P1 décrivait en revendications 5 et 8 des doses de 60 ou 80mg/m² pour l'irinotécan liposomal et 60mg/m², 75mg/m² ou 85mg/m² pour l'oxaliplatine. Mais il faut procéder à une double sélection pour aboutir à la combinaison revendiquée.

P1 contenait en outre, dans le cadre d'une étude d’escalade/désescalade de dose, une proposition conditionnelle pour l'utilisation de ces doses, en tant qu'élément d'une étude à réaliser, mais les résultats de l'étude ne sont pas donnés. 

Pour la Chambre, cette proposition conditionnelle ne peut être considérée comme un pointeur vers cette combinaison comme étant la seule à être tolérable.

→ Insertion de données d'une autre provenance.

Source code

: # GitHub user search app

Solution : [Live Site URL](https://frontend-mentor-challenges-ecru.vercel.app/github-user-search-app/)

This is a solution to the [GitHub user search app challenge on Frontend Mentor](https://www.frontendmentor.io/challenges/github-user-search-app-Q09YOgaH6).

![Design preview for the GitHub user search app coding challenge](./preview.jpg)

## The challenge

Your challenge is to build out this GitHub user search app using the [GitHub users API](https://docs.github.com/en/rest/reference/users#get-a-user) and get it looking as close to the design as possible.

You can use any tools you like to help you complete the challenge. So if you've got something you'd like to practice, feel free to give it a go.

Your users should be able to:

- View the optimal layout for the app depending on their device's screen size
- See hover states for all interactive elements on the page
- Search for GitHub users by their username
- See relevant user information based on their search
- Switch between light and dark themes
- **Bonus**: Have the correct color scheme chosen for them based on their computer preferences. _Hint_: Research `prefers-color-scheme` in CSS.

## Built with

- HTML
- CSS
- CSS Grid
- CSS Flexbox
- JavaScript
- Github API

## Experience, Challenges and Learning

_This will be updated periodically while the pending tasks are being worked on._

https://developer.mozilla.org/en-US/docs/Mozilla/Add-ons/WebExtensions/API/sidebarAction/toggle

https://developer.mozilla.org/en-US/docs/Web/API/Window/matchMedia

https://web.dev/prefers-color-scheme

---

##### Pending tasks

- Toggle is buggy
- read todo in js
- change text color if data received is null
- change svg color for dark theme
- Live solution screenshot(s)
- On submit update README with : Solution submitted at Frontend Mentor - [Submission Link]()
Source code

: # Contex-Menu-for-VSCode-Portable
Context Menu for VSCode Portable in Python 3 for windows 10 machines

L'enseignement selon lequel la combinaison revendiquée est la seule à pouvoir être tolérée, à l'inverse des doses plus élevées, ne figure pas dans P1. a tolérance clinique de la combinaison revendiquée n'était révélée que dans la demande ultérieure et la Chambre considère cette tolérance comme une caractéristique fonctionnelle essentielle dans le cadre de l'article 54(5) CBE.

La Chambre fait en outre remarquer que la condition de divulgation directe et non ambiguë de G2/98 est une condition essentielle mais pas suffisante. Par exemple, la jurisprudence exige en outre une suffisance de description de l'invention dans le document de priorité.